-- EXERCISE --
Given the material below, return only the lines starting at the line with "说完了法国大革命的过程，我们" and ending at the line with "反革命的队伍也一样。国王、贵", exactly as they appear.

-- TASK MATERIAL --

# # # # #

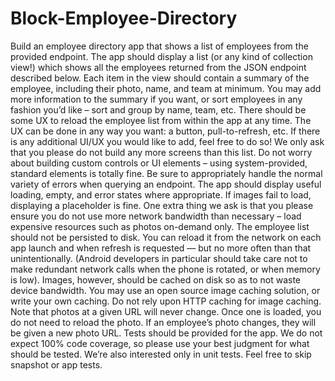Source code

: # Block-Employee-Directory
Build an employee directory app that shows a list of employees from the provided endpoint.  The app should display a list (or any kind of collection view!) which shows all the employees returned from the JSON endpoint described below. Each item in the view should contain a summary of the employee, including their photo, name, and team at minimum. You may add more information to the summary if you want, or sort employees in any fashion you’d like – sort and group by name, team, etc.  There should be some UX to reload the employee list from within the app at any time. The UX can be done in any way you want: a button, pull-to-refresh, etc.  If there is any additional UI/UX you would like to add, feel free to do so! We only ask that you please do not build any more screens than this list. Do not worry about building custom controls or UI elements – using system-provided, standard elements is totally fine.  Be sure to appropriately handle the normal variety of errors when querying an endpoint. The app should display useful loading, empty, and error states where appropriate. If images fail to load, displaying a placeholder is fine.  One extra thing we ask is that you please ensure you do not use more network bandwidth than necessary – load expensive resources such as photos on-demand only.  The employee list should not be persisted to disk. You can reload it from the network on each app launch and when refresh is requested — but no more often than that unintentionally. (Android developers in particular should take care not to make redundant network calls when the phone is rotated, or when memory is low).  Images, however, should be cached on disk so as to not waste device bandwidth. You may use an open source image caching solution, or write your own caching. Do not rely upon HTTP caching for image caching.  Note that photos at a given URL will never change. Once one is loaded, you do not need to reload the photo. If an employee’s photo changes, they will be given a new photo URL.  Tests should be provided for the app. We do not expect 100% code coverage, so please use your best judgment for what should be tested. We’re also interested only in unit tests. Feel free to skip snapshot or app tests.
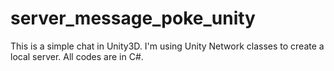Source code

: server_message_poke_unity
=========================

This is a simple chat in Unity3D. I'm using Unity Network classes to create a local server. All codes are in C#.
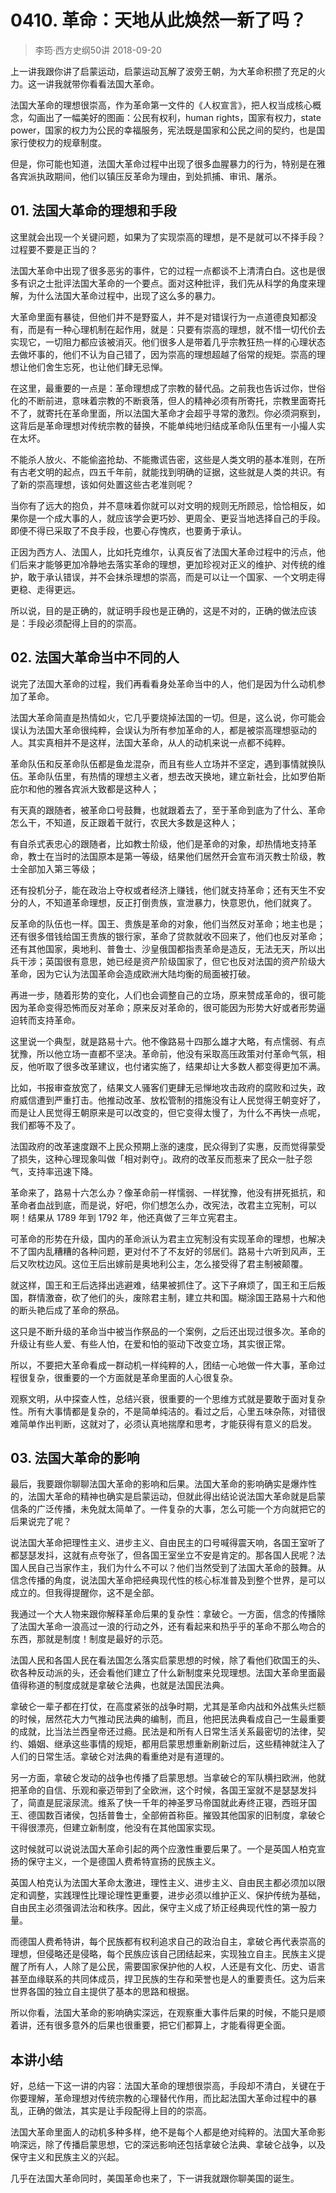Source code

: # 0410. 革命：天地从此焕然一新了吗？
> 李筠·西方史纲50讲
2018-09-20

上一讲我跟你讲了启蒙运动，启蒙运动瓦解了波旁王朝，为大革命积攒了充足的火力。这一讲我就带你看看法国大革命。

法国大革命的理想很崇高，作为革命第一文件的《人权宣言》，把人权当成核心概念，勾画出了一幅美好的图画：公民有权利，human rights，国家有权力，state power，国家的权力为公民的幸福服务，宪法既是国家和公民之间的契约，也是国家行使权力的规章制度。

但是，你可能也知道，法国大革命过程中出现了很多血腥暴力的行为，特别是在雅各宾派执政期间，他们以镇压反革命为理由，到处抓捕、审讯、屠杀。

## 01. 法国大革命的理想和手段

这里就会出现一个关键问题，如果为了实现崇高的理想，是不是就可以不择手段？过程要不要是正当的？

法国大革命中出现了很多恶劣的事件，它的过程一点都谈不上清清白白。这也是很多有识之士批评法国大革命的一个要点。面对这种批评，我们先从科学的角度来理解，为什么法国大革命过程中，出现了这么多的暴力。

大革命里面有暴徒，但他们并不是野蛮人，并不是对错误行为一点道德良知都没有，而是有一种心理机制在起作用，就是：只要有崇高的理想，就不惜一切代价去实现它，一切阻力都应该被消灭。他们很多人是带着几乎宗教狂热一样的心理状态去做坏事的，他们不认为自己错了，因为崇高的理想超越了俗常的规矩。崇高的理想让他们舍生忘死，也让他们肆无忌惮。

在这里，最重要的一点是：革命理想成了宗教的替代品。之前我也告诉过你，世俗化的不断前进，意味着宗教的不断衰落，但人的精神必须有所寄托，宗教里面寄托不了，就寄托在革命里面，所以法国大革命才会超乎寻常的激烈。你必须洞察到，这背后是革命理想对传统宗教的替换，不能单纯地归结成革命队伍里有一小撮人实在太坏。

不能杀人放火、不能偷盗抢劫、不能撒谎告密，这些是人类文明的基本准则，在所有古老文明的起点，四五千年前，就能找到明确的证据，这些就是人类的共识。有了新的崇高理想，该如何处置这些古老准则呢？

当你有了远大的抱负，并不意味着你就可以对文明的规则无所顾忌，恰恰相反，如果你是一个成大事的人，就应该学会更巧妙、更周全、更妥当地选择自己的手段。即便不得已采取了不良手段，也要心存愧疚，也要勇于承认。

正因为西方人、法国人，比如托克维尔，认真反省了法国大革命过程中的污点，他们后来才能够更加冷静地去落实革命的理想，更加珍视对正义的维护、对传统的维护，敢于承认错误，并不会抹杀理想的崇高，而是可以让一个国家、一个文明走得更稳、走得更远。

所以说，目的是正确的，就证明手段也是正确的，这是不对的，正确的做法应该是：手段必须配得上目的的崇高。

## 02. 法国大革命当中不同的人

说完了法国大革命的过程，我们再看看身处革命当中的人，他们是因为什么动机参加了革命。

法国大革命简直是热情如火，它几乎要烧掉法国的一切。但是，这么说，你可能会误认为法国大革命很纯粹，会误认为所有参加革命的人，都是被崇高理想驱动的人。其实真相并不是这样，法国大革命，从人的动机来说一点都不纯粹。

革命队伍和反革命队伍都是鱼龙混杂，而且有些人立场并不坚定，遇到事情就换队伍。革命队伍里，有热情的理想主义者，想去改天换地，建立新社会，比如罗伯斯庇尔和他的雅各宾派大致都是这种人；

有天真的跟随者，被革命口号鼓舞，也就跟着去了，至于革命到底为了什么、革命怎么干，不知道，反正跟着干就行，农民大多数是这种人；

有自杀式表忠心的跟随者，比如教士阶级，他们是革命的对象，却热情地支持革命，教士在当时的法国原本是第一等级，结果他们居然开会宣布消灭教士阶级，教士全部加入第三等级；

还有投机分子，能在政治上夺权或者经济上赚钱，他们就支持革命；还有天生不安分的人，不知道革命理想，反正打倒贵族，宣泄暴力，快意恩仇，他们就爽了。

反革命的队伍也一样。国王、贵族是革命的对象，他们当然反对革命；地主也是；还有很多借钱给国王贵族的银行家，革命了贷款就收不回来了，他们也反对革命；还有其他国家，奥地利、普鲁士、沙皇俄国都指责革命是造反，无法无天，所以出兵干涉；英国很有意思，她已经是资产阶级国家了，但它也反对法国的资产阶级大革命，因为它认为法国革命会造成欧洲大陆均衡的局面被打破。

再进一步，随着形势的变化，人们也会调整自己的立场，原来赞成革命的，很可能因为革命变得恐怖而反对革命；原来反对革命的，很可能因为形势大好或者形势逼迫转而支持革命。

这里说一个典型，就是路易十六。他不像路易十四那么雄才大略，有点懦弱、有点犹豫，所以他立场一直都不坚决。革命前，他没有采取高压政策对付革命气氛，相反，他听取了很多改革建议，也付诸实施了，结果却让大多数人都变得更加不满。

比如，书报审查放宽了，结果文人骚客们更肆无忌惮地攻击政府的腐败和过失，政府威信遭到严重打击。他推动改革、放松管制的措施没有让人民觉得王朝变好了，而是让人民觉得王朝原来是可以改变的，但它变得太慢了，为什么不再快一点呢，我们都等不及了。

法国政府的改革速度跟不上民众预期上涨的速度，民众得到了实惠，反而觉得蒙受了损失，这种心理现象叫做「相对剥夺」。政府的改革反而惹来了民众一肚子怨气，支持率迅速下降。

革命来了，路易十六怎么办？像革命前一样懦弱、一样犹豫，他没有拼死抵抗，和革命者血战到底，而是说，好吧，你们想怎么办，改宪法，改君主立宪制，可以啊！结果从 1789 年到 1792 年，他还真做了三年立宪君主。

可革命的形势在升级，国内的革命派认为君主立宪制没有实现革命的理想，也解决不了国内乱糟糟的各种问题，更对付不了不友好的邻居们。路易十六听到风声，王后又吹枕边风。这位王后出嫁前是奥地利公主，怎么接受得了君主制被颠覆。

就这样，国王和王后选择出逃避难，结果被抓住了。这下子麻烦了，国王和王后叛国，群情激奋，砍了他们的头，废除君主制，建立共和国。糊涂国王路易十六和他的断头艳后成了革命的祭品。

这只是不断升级的革命当中被当作祭品的一个案例，之后还出现过很多次。革命的升级让有些人爱、有些人怕，在爱和怕的驱动下改变立场，其实很正常。

所以，不要把大革命看成一群动机一样纯粹的人，团结一心地做一件大事，革命过程很复杂，很重要的一个方面就是革命里面的人心很复杂。

观察文明，从中探查人性，总结兴衰，很重要的一个思维方式就是要敢于面对复杂性。所有大事情都是复杂的，不是简单纯洁的。看过之后，心里五味杂陈，对错很难简单作出判断，这就对了，必须认真地揣摩和思考，才能获得有意义的启发。

## 03. 法国大革命的影响

最后，我要跟你聊聊法国大革命的影响和后果。法国大革命的影响确实是爆炸性的，法国大革命的精神也确实是启蒙运动，但就此得出结论说法国大革命就是启蒙信条的广泛传播，未免就太简单了。一件复杂的大事，怎么可能一个方向就把它的后果说完了呢？

说法国大革命把理性主义、进步主义、自由民主的口号喊得震天响，各国王室听了都瑟瑟发抖，这就有点夸张了，但各国王室坐立不安是肯定的。那各国人民呢？法国人民自己当家作主，我们为什么不可以？他们当然受到了法国大革命的鼓舞。从信念传播的角度，说法国大革命把经典现代性的核心标准普及到整个世界，是可以成立的。但我得提醒你，这不是全部。

我通过一个大人物来跟你解释革命后果的复杂性：拿破仑。一方面，信念的传播除了法国大革命一浪高过一浪的行动之外，还有看起来和热乎乎的革命不那么吻合的东西，那就是制度！制度是最好的示范。

法国人民和各国人民在看法国怎么落实启蒙思想的时候，除了看他们砍国王的头、砍各种反动派的头，还会看他们建立了什么新制度来兑现理想。法国大革命里面最值得称道的制度成就是拿破仑法典，也就是法国民法典。

拿破仑一辈子都在打仗，在高度紧张的战争时期，尤其是革命内战和外战焦头烂额的时候，居然花大力气推动民法典的编制，而且，他把民法典看成自己一生最重要的成就，比当法兰西皇帝还过瘾。民法是和所有人日常生活关系最密切的法律，契约、婚姻、继承这些事情的规矩，都用启蒙思想重新刷新过后，这些精神就注入了人们的日常生活。拿破仑对法典的看重绝对是有道理的。

另一方面，拿破仑发动的战争也传播了启蒙思想。当拿破仑的军队横扫欧洲，他就把革命的自信、乐观和豪迈带到了全欧洲，这个时候，各国王室就不是瑟瑟发抖了，简直是屁滚尿流。维系了快一千年的神圣罗马帝国就此寿终正寝，西班牙国王、德国数百诸侯，包括普鲁士，全部俯首称臣。摧毁其他国家的旧制度，拿破仑干得很漂亮，但建立新制度，他没有在其他国家实现。

这时候就可以说说法国大革命引起的两个应激性重要后果了。一个是英国人柏克宣扬的保守主义，一个是德国人费希特宣扬的民族主义。

英国人柏克认为法国大革命太激进，理性主义、进步主义、自由民主都必须加以限定和调整，实践理性比理论理性更重要，进步必须以维护正义、保护传统为基础，自由民主必须强调法治和秩序。因此，保守主义成了矫正经典现代性的第一股力量。

而德国人费希特讲，每个民族都有权利追求自己的政治自主，拿破仑再代表崇高的理想，但侵略还是侵略，每个民族应该自己团结起来，实现独立自主。民族主义提醒了所有人，人除了是公民，需要国家保护他的人权，人还是有文化、历史、语言甚至血缘联系的共同体成员，捍卫民族的生存和荣誉也是人的重要责任。这为后来世界各国的独立自主提供了基本的思路和根据。

所以你看，法国大革命的影响确实深远，在观察重大事件后果的时候，不能只是顺着讲，还有很多意外的后果也很重要，把它们都算上，才能看得更全面。

## 本讲小结

好，总结一下这一讲的内容：法国大革命的理想很崇高，手段却不清白，关键在于你要理解，革命理想对传统宗教的心理替代作用，而比起法国大革命过程中的暴乱，正确的做法，其实是让手段配得上目的的崇高。

法国大革命里面人的动机多种多样，绝不是每个人都是绝对纯粹的。法国大革命影响深远，除了传播启蒙思想，它的深远影响还包括拿破仑法典、拿破仑战争，以及保守主义和民族主义的兴起。

几乎在法国大革命同时，美国革命也来了，下一讲我就跟你聊美国的诞生。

# # # # #

-- EXERCISE ANSWER --
说完了法国大革命的过程，我们再看看身处革命当中的人，他们是因为什么动机参加了革命。

法国大革命简直是热情如火，它几乎要烧掉法国的一切。但是，这么说，你可能会误认为法国大革命很纯粹，会误认为所有参加革命的人，都是被崇高理想驱动的人。其实真相并不是这样，法国大革命，从人的动机来说一点都不纯粹。

革命队伍和反革命队伍都是鱼龙混杂，而且有些人立场并不坚定，遇到事情就换队伍。革命队伍里，有热情的理想主义者，想去改天换地，建立新社会，比如罗伯斯庇尔和他的雅各宾派大致都是这种人；

有天真的跟随者，被革命口号鼓舞，也就跟着去了，至于革命到底为了什么、革命怎么干，不知道，反正跟着干就行，农民大多数是这种人；

有自杀式表忠心的跟随者，比如教士阶级，他们是革命的对象，却热情地支持革命，教士在当时的法国原本是第一等级，结果他们居然开会宣布消灭教士阶级，教士全部加入第三等级；

还有投机分子，能在政治上夺权或者经济上赚钱，他们就支持革命；还有天生不安分的人，不知道革命理想，反正打倒贵族，宣泄暴力，快意恩仇，他们就爽了。

反革命的队伍也一样。国王、贵族是革命的对象，他们当然反对革命；地主也是；还有很多借钱给国王贵族的银行家，革命了贷款就收不回来了，他们也反对革命；还有其他国家，奥地利、普鲁士、沙皇俄国都指责革命是造反，无法无天，所以出兵干涉；英国很有意思，她已经是资产阶级国家了，但它也反对法国的资产阶级大革命，因为它认为法国革命会造成欧洲大陆均衡的局面被打破。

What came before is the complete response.